Increasing attention is currently being directed towards industrial green hydrogen use for the direct synthesis of ammonia via the classic Haber–Bosch process. In addition to serving as a valuable commodity for the market and the fertilizer industry, ammonia also plays the role of an effective hydrogen carrier because it can be liquefied, stored, and transported over long distances more easily compared to gaseous hydrogen. An outstanding example is the Puertollano Green Hydrogen Project implemented near Ciudad Real, Spain, which is currently Europe’s largest green hydrogen facility dedicated to industrial applications [52]. Developed by Iberdrola (Bilbao, Spain), the plant integrates a 100 MW photovoltaic solar installation, a 20 MWh lithium-ion battery system, and a 20 MW electrolyzer to produce green hydrogen entirely from renewable sources. The hydrogen generated is stored at 60 bar and used by the company Fertiberia (Madrid, Spain) to produce green ammonia and, subsequently, emission-free fertilizers. Puertollano serves as a perfect example of a large-scale, mature demonstration project for green hydrogen ecosystems, effectively integrating all necessary players in a complete and well-coordinated framework. The growing interest towards green ammonia production is further confirmed by the significant efforts and resources currently injected into the ambitious NEOM Green Hydrogen Project in Saudi Arabia, set to become the world’s largest green hydrogen plant at the time it will be commissioned (expected by the end of 2026) [53]. The plant will be powered entirely by solar and wind energy and will produce up to 600 tons of green hydrogen per day, which will be converted into green ammonia for shipping to industrial sites worldwide. The project has already secured a 30-year exclusive off-take agreement, ensuring stable revenues that will support continuous operation [54].
A third promising industrial sector for green hydrogen is the steel industry. In blast furnace operations, hydrogen has proven to be an effective reducing agent for converting iron ore into iron, offering at the same time a significantly lower carbon footprint than traditional coke or coal when green hydrogen is used. Among the early efforts to investigate the feasibility of this application is the H2FUTURE project, a European initiative that successfully operated a 6 MW PEM electrolyzer at the Voestalpine steel plant in Linz, Austria, powered by renewable electricity supplied by Verbund (Vienna, Austria) [55]. Although the project focused mainly on the operation of the electrolyzer as a grid-balancing tool at different levels of reserve capacity (primary, secondary, and tertiary) by absorbing excess renewable energy from the grid, it paved the way for a deeper penetration of green hydrogen in steel manufacturing environments and prepared the terrain for future development in this field.
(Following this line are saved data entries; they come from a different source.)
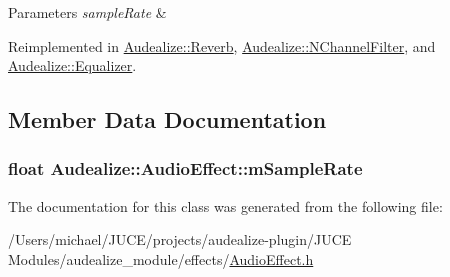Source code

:\begin{DoxyParams}{Parameters}
{\em sample\+Rate} & \\
\hline
\end{DoxyParams}


Reimplemented in \hyperlink{class_audealize_1_1_reverb_a1b4ea565c1c25b62911c5b650f84f844}{Audealize\+::\+Reverb}, \hyperlink{class_audealize_1_1_n_channel_filter_ad8b99b93cbe402948f007c9dde8e48bf}{Audealize\+::\+N\+Channel\+Filter}, and \hyperlink{class_audealize_1_1_equalizer_a8206b7f21b22f9c9f223014ab754c1b3}{Audealize\+::\+Equalizer}.



\subsection{Member Data Documentation}
\subsubsection[{\texorpdfstring{m\+Sample\+Rate}{mSampleRate}}]{\setlength{\rightskip}{0pt plus 5cm}float Audealize\+::\+Audio\+Effect\+::m\+Sample\+Rate\hspace{0.3cm}{\ttfamily [protected]}}\hypertarget{class_audealize_1_1_audio_effect_acd609287d863778dcb7e27ea208b17ba}{}\label{class_audealize_1_1_audio_effect_acd609287d863778dcb7e27ea208b17ba}


The documentation for this class was generated from the following file\+:\begin{DoxyCompactItemize}
\item 
/\+Users/michael/\+J\+U\+C\+E/projects/audealize-\/plugin/\+J\+U\+C\+E Modules/audealize\+\_\+module/effects/\hyperlink{_audio_effect_8h}{Audio\+Effect.\+h}\end{DoxyCompactItemize}
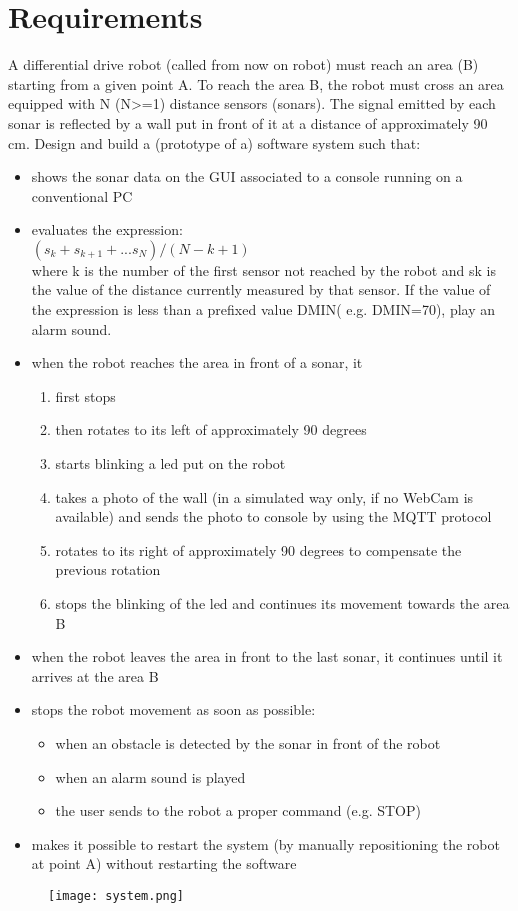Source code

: \section{Requirements}
A differential drive robot (called from now on robot) must reach an area (B) starting from a given point A. To reach the area B, the robot must cross an area equipped with N (N>=1) distance sensors (sonars). The signal emitted by each sonar is reflected by a wall put in front of it at a distance of approximately 90 cm.
Design and build a (prototype of a) software system such that:
\begin{itemize}
	\item shows the sonar data on the GUI associated to a console running on a conventional PC
	\item evaluates the expression: \\
			$ (s_{k} + s_{k+1} + ... s_{N}) / (N-k+1) $ \\
			where k is the number of the first sensor not reached by the robot and sk is the value of the distance currently measured by that sensor. If the value of the expression is less than a prefixed value DMIN( e.g. DMIN=70), play an alarm sound.
	\item when the robot reaches the area in front of a sonar, it
			\begin{enumerate}
				\item first stops
				\item then rotates to its left of approximately 90 degrees
				\item starts blinking a led put on the robot
				\item takes a photo of the wall (in a simulated way only, if no WebCam is available) and sends the photo to console by using the MQTT protocol
				\item rotates to its right of approximately 90 degrees to compensate the previous rotation
				\item stops the blinking of the led and continues its movement towards the area B
			\end{enumerate}
	\item when the robot leaves the area in front to the last sonar, it continues until it arrives at the area B
	\item stops the robot movement as soon as possible:
	\begin{itemize}
		\item when an obstacle is detected by the sonar in front of the robot
		\item when an alarm sound is played
		\item the user sends to the robot a proper command (e.g. STOP)
	\end{itemize}
	\item makes it possible to restart the system (by manually repositioning the robot at point A) without restarting the software
\end{itemize}

\begin{figure}[h]
	\centering
	\texttt{[image: system.png]}
\end{figure}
In fact, the project ended in 2021, and the concept of fossil-free steel production was then successfully demonstrated in the HYBRIT (Hydrogen Breakthrough Ironmaking Technology) initiative in Sweden led by the companies SSAB (Stockholm, Sweden), LKAB (Luleå, Sweden), and Vattenfall (Stockholm, Sweden) [56]. The successful replacement of coke in blast furnaces by green hydrogen and the subsequent production of novel iron sponge material can be regarded as one of the most significant breakthrough innovations in the steel sector in recent years. Building on the success of the first demonstration plant, the HYBRIT consortium has planned the construction of a full-scale fossil-free steel plant in Gällivare, Sweden, for the production of 1.2 million tons of crude steel annually, which amounts to 25% of Sweden’s total steel production and a cut of 10% of Sweden’s total carbon dioxide emissions.

3.3. Mobility

Green hydrogen has been widely considered for applications in the mobility sector, particularly as a clean energy carrier in fuel cell electric vehicles, where it generates electricity onboard through electrochemical conversion.
Early green hydrogen facilities in the mobility sector have often been small-scale and self-contained systems where green hydrogen is generated on-site using solar or wind power, then stored and distributed locally through dedicated refueling facilities. Despite the difficulties for fuel cell vehicles to penetrate the automotive market, the number of such systems has been gradually increasing worldwide during the last decade (as in the UK, Germany, US, China, Japan, South Korea, etc.), consequently showcasing the technology to a wider consumer base.
Larger centralized systems dedicated to green hydrogen production for mobility have also gradually gained importance in the last decade, integrated with suitable hydrogen storage and transportation solutions. One of the most notable projects has been H2RES in Denmark, a now discontinued initiative which was led by the offshore wind energy leader Ørsted (Hørsholm, Denmark). The project aimed to explore the integration of offshore wind energy with hydrogen production, utilizing two 3.6 MW offshore wind turbines to power a 2 MW electrolyzer located near Copenhagen to produce up to approximately 1000 kg of green hydrogen per day, primarily intended for zero-emission road transport in the Greater Copenhagen area [57]. The site featured a modular storage system enabling easy transport of hydrogen to refueling stations and other locations without requiring large-scale on-site storage facilities.
The development of larger-scale production sites intended for the mobility sector is only justified if supported by an adequate hydrogen demand, with many initiatives specifically aimed at stimulating such demand. For example, the former EU-funded projects JIVE and JIVE 2 have supported the establishment of fuel cell (FC) bus fleets across 22 European locations [58], while the later European flagship initiative H2ME (Hydrogen Mobility Europe) has deployed a total of 1400 FC vehicles, including cars, vans, and trucks, in addition to the installation of 49 hydrogen refueling stations across 8 European countries [59]. Many smart city or smart community projects also include, or plan to include, hydrogen-based private and public mobility as a key component for the full integration of sustainable solutions, as is the case of the already mentioned Toyota Woven City in Japan, Neue Weststadt in Germany, and Green Hysland in Mallorca.
Demonstration projects for green hydrogen use in the mobility sector have also involved maritime applications. One of the important milestones in this context has been the European project HySeas III, successfully completed in 2022, which led to the development of the world’s first marine-certified hydrogen fuel cell module and the design of a passenger and car ferry powered by hydrogen produced from wind energy [60]. Moreover, the French hydrogen-powered vessel Energy Observer concluded in 2024 a seven-year global voyage, covering over 68,000 nautical miles and visiting 50 countries, relying solely on hydrogen produced onboard from wind and solar energy [61].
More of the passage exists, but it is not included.